Task goal - Copy out word for word the line with "AI hizmeti sağlık" and the lines that follow it in the listing below, up to the final one.

———

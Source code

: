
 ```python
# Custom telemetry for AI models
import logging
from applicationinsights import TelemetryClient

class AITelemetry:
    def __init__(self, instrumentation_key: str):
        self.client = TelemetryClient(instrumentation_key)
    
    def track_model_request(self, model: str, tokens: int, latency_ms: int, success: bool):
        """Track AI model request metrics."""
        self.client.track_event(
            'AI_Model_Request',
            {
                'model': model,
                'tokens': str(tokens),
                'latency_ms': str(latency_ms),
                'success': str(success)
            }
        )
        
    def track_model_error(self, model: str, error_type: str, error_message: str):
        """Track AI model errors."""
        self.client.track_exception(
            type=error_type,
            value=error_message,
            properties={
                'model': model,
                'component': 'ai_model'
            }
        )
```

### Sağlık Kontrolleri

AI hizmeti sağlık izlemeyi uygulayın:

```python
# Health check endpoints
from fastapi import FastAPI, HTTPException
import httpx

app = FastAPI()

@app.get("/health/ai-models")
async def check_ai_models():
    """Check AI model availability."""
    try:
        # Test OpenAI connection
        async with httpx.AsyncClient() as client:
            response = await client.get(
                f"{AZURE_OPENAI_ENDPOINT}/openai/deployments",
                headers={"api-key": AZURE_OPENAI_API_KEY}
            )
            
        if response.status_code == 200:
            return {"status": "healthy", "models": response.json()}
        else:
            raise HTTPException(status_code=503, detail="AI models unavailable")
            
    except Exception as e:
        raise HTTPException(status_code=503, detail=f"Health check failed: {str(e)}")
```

———

Response below -
AI hizmeti sağlık izlemeyi uygulayın:

```python
# Health check endpoints
from fastapi import FastAPI, HTTPException
import httpx

app = FastAPI()

@app.get("/health/ai-models")
async def check_ai_models():
    """Check AI model availability."""
    try:
        # Test OpenAI connection
        async with httpx.AsyncClient() as client:
            response = await client.get(
                f"{AZURE_OPENAI_ENDPOINT}/openai/deployments",
                headers={"api-key": AZURE_OPENAI_API_KEY}
            )
            
        if response.status_code == 200:
            return {"status": "healthy", "models": response.json()}
        else:
            raise HTTPException(status_code=503, detail="AI models unavailable")
            
    except Exception as e:
        raise HTTPException(status_code=503, detail=f"Health check failed: {str(e)}")
```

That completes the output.